« L’enfer c’est les autres », Sartre : explications et signification

« L’enfer c’est les autres », Sartre

Ce cours est issu du chapitre Citations qui traite de citations philosophiques connues. Celles-ci peuvent être données en exercice ou réutilisées dans les dissertations. Il est donc important de les connaître, de les situer et de savoir les interpréter. Ici, on aborde le point de vue de Jean-Paul Sartre concernant les autres.

« L’enfer c’est les autres », Sartre : ce que tu vas réviser

  1. La mésinterprétation commune de « L’enfer c’est les autres »
  2. L’analyse du regard
  3. Conséquences de cette analyse de regard

 

I. La mésinterprétation commune de « L’enfer c’est les autres »

Qui a dit « l’enfer c’est les autres » ?

« L’enfer c’est les autres » est une citation de Jean-Paul Sartre dans sa pièce de théâtre Huis Clos. Celle-ci a été publiée et représentée pour la première fois en 1944, à Paris.

Pourquoi Sartre a dit « l’enfer c’est les autres » ? Que signifie « l’enfer c’est les autres » ?

Pour commencer, il est intéressant de constater que Sartre disait toujours que cette citation avait été mal comprise. On a cru que Sartre voulait dire que les relations avec autrui étaient toujours infernales. Mais ce n’est pas du tout ce qu’a voulu dire Sartre, il faut revenir à son interprétation. Lui-même précise que si mes relations avec autrui sont viciées, alors l’autre ne peut être que l’enfer. Ceci pour une raison très profonde qui est qu’au fond, ce qui est le plus important pour nous-même et la connaissance que l’on a de nous-même, ce sont les autres.
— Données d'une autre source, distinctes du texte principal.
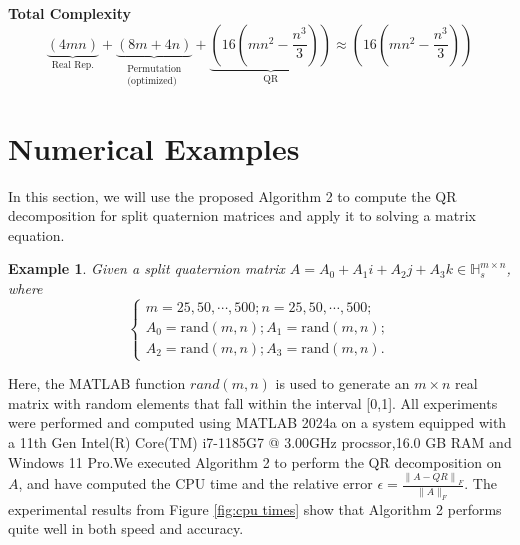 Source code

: \documentclass[1p]{elsarticle}
\newtheorem{example}[theorem]{Example}
\numberwithin{equation}{section}
\begin{document}
\textbf{Total Complexity}
$$
\underbrace{(4mn)}_{\text{Real Rep.}} + \underbrace{(8m+4n)}_{\substack{\text{Permutation} \\ \text{(optimized)}}} + \underbrace{(16(mn^2-\frac{n^3}{3}))}_{\text{QR}} \approx \boxed{(16(mn^2-\frac{n^3}{3}))}
$$  


\section{Numerical Examples}
In this section,  we will use the proposed  Algorithm 2 to compute the QR decomposition for split quaternion matrices and apply it to solving a matrix equation.
\begin{example}
    Given a split quaternion matrix $A = A_{0}+A_{1}i+A_{2}j+A_{3}k\in \mathbb{H}_s^{m\times n}$, where
    \begin{equation}
       \begin{cases}
            m = 25,50,\cdots,500;
            n = 25,50,\cdots,500;  \\
            A_{0}=\text{rand}(m,n);
            A_{1}=\text{rand}(m,n); \\
            A_{2}=\text{rand}(m,n);
            A_{3}=\text{rand}(m,n).
        \end{cases} \label{eq:example2}
    \end{equation}
\end{example}
Here, the MATLAB function  $rand(m,n)$ is used to generate an $m \times n$ real matrix with random elements that fall within the interval [0,1]. All experiments were performed and computed using MATLAB 2024a on a system equipped with a 11th Gen Intel(R) Core(TM) i7-1185G7 @ 3.00GHz procssor,16.0 GB RAM and Windows 11 Pro.We executed Algorithm 2 to perform the QR decomposition on $A$, and have computed the CPU time and the relative error
$\epsilon = \frac{\left\|A - Q R\right\|_{F}}{\|A\|_{F}}.$
The experimental results from Figure \ref{fig:cpu times} show that Algorithm 2 performs quite well in both speed and accuracy. 
\end{document}
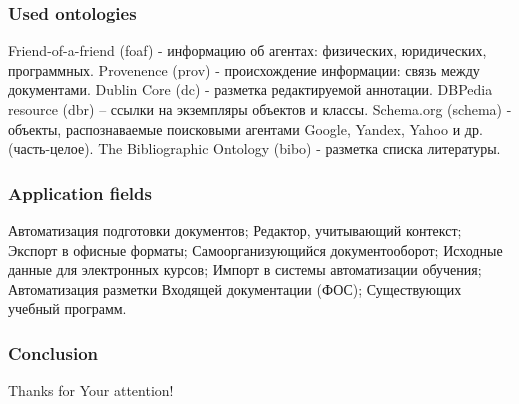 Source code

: \documentclass[10pt]{beamer}
\begin{document}
\begin{frame}
  \frametitle{Used ontologies}
  Friend-of-a-friend (foaf) - информацию об агентах: физических, юридических, программных.
Provenence (prov) - происхождение информации: связь между документами.
Dublin Core (dc) - разметка редактируемой аннотации.
DBPedia resource (dbr) – ссылки на экземпляры объектов и классы.
Schema.org (schema) - объекты, распознаваемые поисковыми агентами Google, Yandex, Yahoo и др. (часть-целое).
The Bibliographic Ontology (bibo) - разметка списка литературы.
\end{frame}

\begin{frame}
  \frametitle{Application fields}
  Автоматизация подготовки документов;
Редактор, учитывающий контекст;
Экспорт в офисные форматы;
Самоорганизующийся документооборот;
Исходные данные для электронных курсов;
Импорт в системы автоматизации обучения;
Автоматизация разметки
Входящей документации (ФОС);
Существующих учебный программ.

\end{frame}

\begin{frame}
  \frametitle{Conclusion}
  \centering
\end{frame}

\begin{frame}
  \vfill
  \begin{center}
    {\Huge Thanks for Your attention!}
  \end{center}
  \vfill
\end{frame}
\end{document}
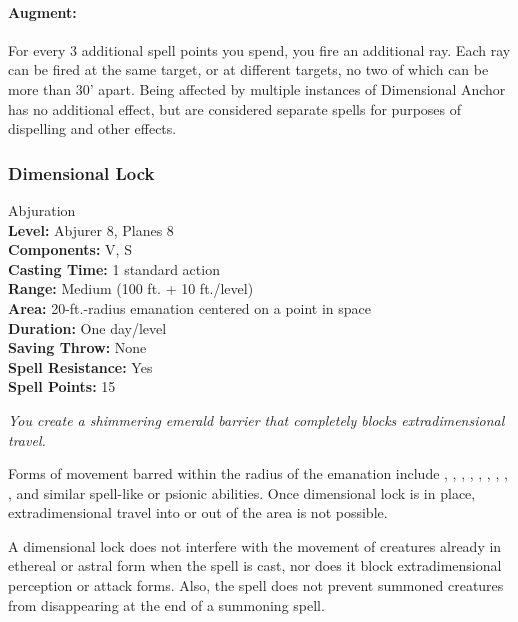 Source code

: \paragraph{Augment:} For every 3 additional spell points you spend, you fire an additional ray. Each ray can be fired at the same target, or at different targets, no two of which can be more than 30' apart. Being affected by multiple instances of Dimensional Anchor has no additional effect, but are considered separate spells for purposes of dispelling and other effects.
\subsubsection{Dimensional Lock}
\label{Spell:DimensionalLock}
Abjuration
\\ \textbf{Level:} Abjurer 8, Planes 8
\\ \textbf{Components:} V, S
\\ \textbf{Casting Time:} 1 standard action
\\ \textbf{Range:} Medium (100 ft. + 10 ft./level)
\\ \textbf{Area:} 20-ft.-radius emanation centered on a point in space
\\ \textbf{Duration:} One day/level
\\ \textbf{Saving Throw:} None
\\ \textbf{Spell Resistance:} Yes
\\ \textbf{Spell Points:} 15

\emph{You create a shimmering emerald barrier that completely blocks extradimensional travel. }

Forms of movement barred within the radius of the emanation include , , , 
, , , , , , 
and similar spell-like or psionic abilities. 
Once dimensional lock is in place, extradimensional travel into or out of the area is not possible.

A dimensional lock does not interfere with the movement of creatures already in ethereal or astral form when the spell is cast, 
nor does it block extradimensional perception or attack forms. 
Also, the spell does not prevent summoned creatures from disappearing at the end of a summoning spell.

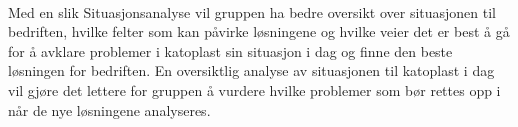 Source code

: \paragraph{} Med en slik Situasjonsanalyse vil gruppen ha bedre oversikt over situasjonen til bedriften, hvilke felter som kan påvirke løsningene og hvilke veier det er best å gå for å avklare problemer i katoplast sin situasjon i dag og finne den beste løsningen for bedriften. En oversiktlig analyse av situasjonen til katoplast i dag vil gjøre det lettere for gruppen å vurdere hvilke problemer som bør rettes opp i når de nye løsningene analyseres.

%
%


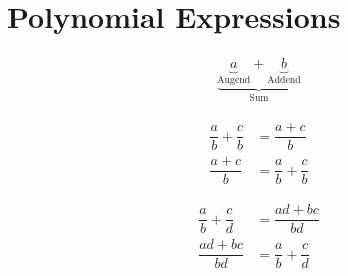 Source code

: 



\section{Polynomial Expressions}

\begin{definition}
\begin{align}
\underbrace{\underbrace{a}_{\text{Augend}}+\underbrace{b}_{\text{Addend}}}_{\text{Sum}} \label{eq:ooa}
\end{align}
\end{definition}


\begin{definition}
\begin{subequations}
\begin{align}
\dfrac{a}{b} + \dfrac{c}{b} &= \dfrac{a+c}{b} \label{eq:cd1} \\
\dfrac{a+c}{b}&= \dfrac{a}{b} + \dfrac{c}{b} \label{eq:cd2}
\end{align}
\end{subequations}
\end{definition}

\begin{arule}
\begin{subequations}
\begin{align}
\dfrac{a}{b} + \dfrac{c}{d} &= \dfrac{ad+bc}{bd} \label{eq:fooa1} \\
\dfrac{ad+bc}{bd} &= \dfrac{a}{b} + \dfrac{c}{d} \label{eq:fooa2}
\end{align}
\end{subequations}
\end{arule}


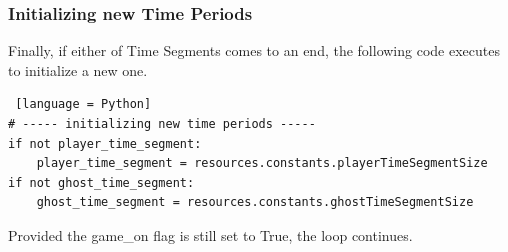 \documentclass[11pt,a4paper]{report}
\begin{document}
				\subsubsection{Initializing new Time Periods}
					Finally, if either of Time Segments comes to an end, the following code executes to initialize a new one.
					\begin{lstlisting} [language = Python]
# ----- initializing new time periods -----
if not player_time_segment:
	player_time_segment = resources.constants.playerTimeSegmentSize
if not ghost_time_segment:
	ghost_time_segment = resources.constants.ghostTimeSegmentSize
					\end{lstlisting}
				Provided the game\_on flag is still set to True, the loop continues.
				\linebreak
				
\end{document}
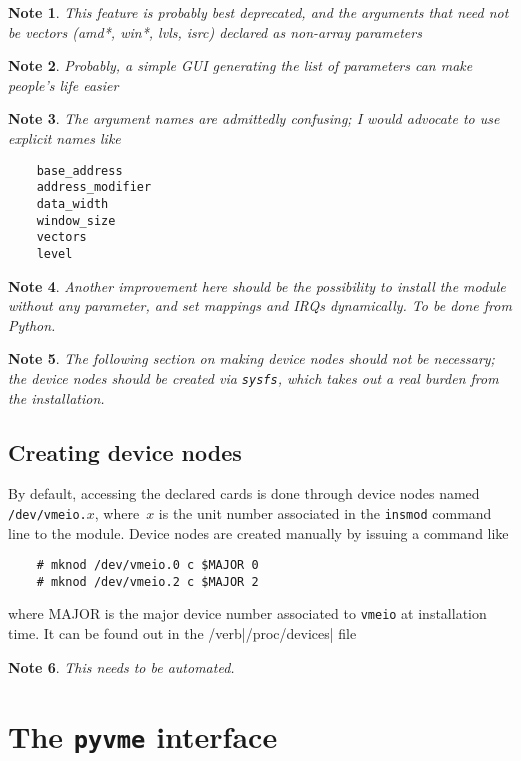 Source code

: \documentclass{article}
\newtheorem{note}{Note}
\begin{document}
\begin{note}
This feature is probably best deprecated, and the arguments that need
not be vectors (amd*, win*, lvls, isrc) declared as non-array parameters
\end{note}
\begin{note}
Probably, a simple GUI generating the list of parameters can make
people's life easier
\end{note}
\begin{note}
The argument names are admittedly confusing; I would advocate to use
explicit names like \begin{rm}
\begin{Verbatim}
    base_address
    address_modifier
    data_width
    window_size
    vectors
    level
\end{Verbatim}
\end{rm}
\end{note}
\begin{note}
Another improvement here should be the possibility to install the module
without any parameter, and set mappings and IRQs dynamically. To be done
from Python.
\end{note}
\begin{note}
The following section on making device nodes should not be necessary;
the device nodes should be created via \texttt{sysfs}, which takes out a
real burden from the installation.
\end{note}

\subsection{Creating device nodes}

By default, accessing the declared cards is done through device nodes
named \verb|/dev/vmeio.|$x$, where~$x$ is the unit number associated in
the \verb|insmod| command line to the module. Device nodes are created
manually by issuing a command like
\begin{Verbatim}
    # mknod /dev/vmeio.0 c $MAJOR 0
    # mknod /dev/vmeio.2 c $MAJOR 2
\end{Verbatim}
where MAJOR is the major device number associated to \verb|vmeio| at
installation time. It can be found out in the /verb|/proc/devices| file

\begin{note}
This needs to be automated.
\end{note}

\section{The \texttt{pyvme} interface}
\end{document}
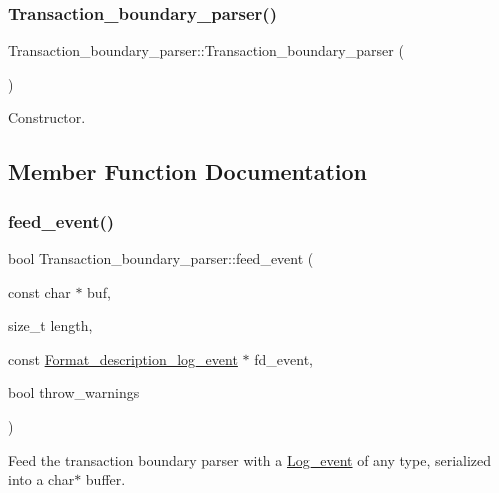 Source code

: \subsubsection{\texorpdfstring{Transaction\+\_\+boundary\+\_\+parser()}{Transaction\_boundary\_parser()}}
{\footnotesize\ttfamily Transaction\+\_\+boundary\+\_\+parser\+::\+Transaction\+\_\+boundary\+\_\+parser (\begin{DoxyParamCaption}{ }\end{DoxyParamCaption})\hspace{0.3cm}{\ttfamily [inline]}}

Constructor. 

\subsection{Member Function Documentation}
\mbox{\label{classTransaction__boundary__parser_a1197dba976b325a64bbcde19cc235b40}} 
\subsubsection{\texorpdfstring{feed\+\_\+event()}{feed\_event()}}
{\footnotesize\ttfamily bool Transaction\+\_\+boundary\+\_\+parser\+::feed\+\_\+event (\begin{DoxyParamCaption}\item[{const char $\ast$}]{buf,  }\item[{size\+\_\+t}]{length,  }\item[{const \mbox{\hyperlink{classFormat__description__log__event}{Format\+\_\+description\+\_\+log\+\_\+event}} $\ast$}]{fd\+\_\+event,  }\item[{bool}]{throw\+\_\+warnings }\end{DoxyParamCaption})}

Feed the transaction boundary parser with a \mbox{\hyperlink{classLog__event}{Log\+\_\+event}} of any type, serialized into a char$\ast$ buffer.


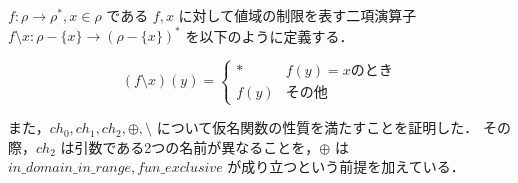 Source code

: \begin{dfn}
  $f : \rho \rightarrow \rho^*, x \in \rho$ である $f, x$ に対して値域の制限を表す二項演算子 $f \setminus x : \rho - \{x\} \rightarrow (\rho - \{x\})^*$ を以下のように定義する． \\
\begin{adjustvboxheight}
  \[ (f \setminus x)(y) = \begin{cases}
    \ast & f(y) = x \mbox{のとき} \\
    f(y) & \mbox{その他}
  \end{cases} \]
  \vspace{1pt}
\end{adjustvboxheight}
\end{dfn}


また，$ch_0, ch_1, ch_2, \oplus, \setminus$ について仮名関数の性質を満たすことを証明した．
その際，$ch_2$ は引数である2つの名前が異なることを，$\oplus$ は $in\_domain\_in\_range, fun\_exclusive$ が成り立つという前提を加えている．










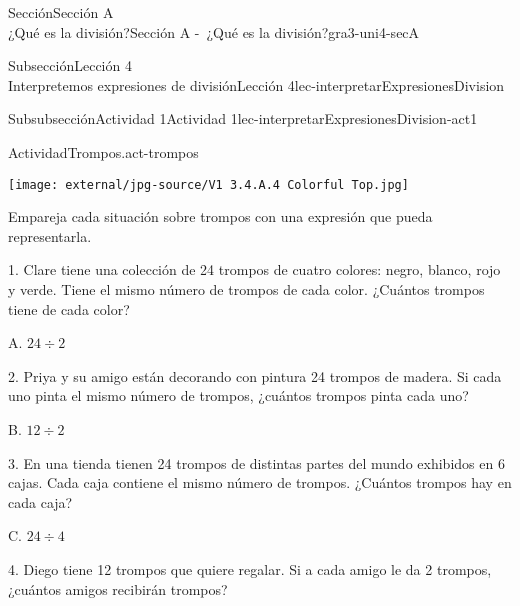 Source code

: \begin{sectionptx}{Sección}{{\Large Sección A\\}¿Qué es la división?}{}{Sección A -~¿Qué es la división?}{}{}{gra3-uni4-secA}
\begin{subsectionptx}{Subsección}{{\normalsize Lección 4\\[-0.05cm]}Interpretemos expresiones de división}{}{Lección 4}{}{}{lec-interpretarExpresionesDivision}
\begin{subsubsectionptx}{Subsubsección}{Actividad 1}{}{Actividad 1}{}{}{lec-interpretarExpresionesDivision-act1}
\begin{activity}{Actividad}{Trompos.}{act-trompos}
\begin{sidebyside}{5}{0}{0}{0}
\begin{sbspanel}{0.2}
\end{sbspanel}%
\begin{sbspanel}{0.2}%
\texttt{[image: external/jpg-source/V1 3.4.A.4 Colorful Top.jpg]}
\end{sbspanel}%
\end{sidebyside}%
\par
Empareja cada situación sobre trompos con una expresión que pueda representarla.%
\clearpage
\begin{sidebyside}{2}{0.05}{0}{0.15}%
\begin{sbspanel}{0.6}%
1. Clare tiene una colección de 24 trompos de cuatro colores: negro, blanco, rojo y verde. Tiene el mismo número de trompos de cada color. ¿Cuántos trompos tiene de cada color?%
\end{sbspanel}%
\begin{sbspanel}{0.2}%
\par
A. \(24 \div 2\)%
\end{sbspanel}%
\end{sidebyside}%
\begin{sidebyside}{2}{0.05}{0}{0.15}%
\begin{sbspanel}{0.6}%
2. Priya y su amigo están decorando con pintura 24 trompos de madera. Si cada uno pinta el mismo número de trompos, ¿cuántos trompos pinta cada uno?%
\end{sbspanel}%
\begin{sbspanel}{0.2}%
\par
B. \(12 \div 2\)%
\end{sbspanel}%
\end{sidebyside}%
\begin{sidebyside}{2}{0.05}{0}{0.15}%
\begin{sbspanel}{0.6}%
3. En una tienda tienen 24 trompos de distintas partes del mundo exhibidos en 6 cajas. Cada caja contiene el mismo número de trompos. ¿Cuántos trompos hay en cada caja?%
\end{sbspanel}%
\begin{sbspanel}{0.2}%
\par
C. \(24 \div 4\)%
\end{sbspanel}%
\end{sidebyside}%
\begin{sidebyside}{2}{0.05}{0}{0.15}%
\begin{sbspanel}{0.6}%
4. Diego tiene 12 trompos que quiere regalar. Si a cada amigo le da 2 trompos, ¿cuántos amigos recibirán trompos?%
\end{sbspanel}%
\begin{sbspanel}{0.2}%

\end{sbspanel}
\end{sidebyside}
\end{activity}
\end{subsubsectionptx}
\end{subsectionptx}
\end{sectionptx}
Autrement dit, c’est grâce aux autres que je peux avoir une connaissance, une conscience de qui je suis. Il y a donc un lien très étroit entre la conscience de soi et la présence d’autrui selon Sartre.

II. L’analyse du regard

Pour l’expliquer, il faut se référer à une analyse très célèbre que fait Jean-Paul Sartre dans l’essai philosophie L’être et le néant : l’analyse du regard. Que se passe-t-il quand je croise le regard de quelqu’un ? C’est à partir de la description de ce qui se passe à ce moment que Sartre vient à en formuler cette thèse de l’importance d’autrui.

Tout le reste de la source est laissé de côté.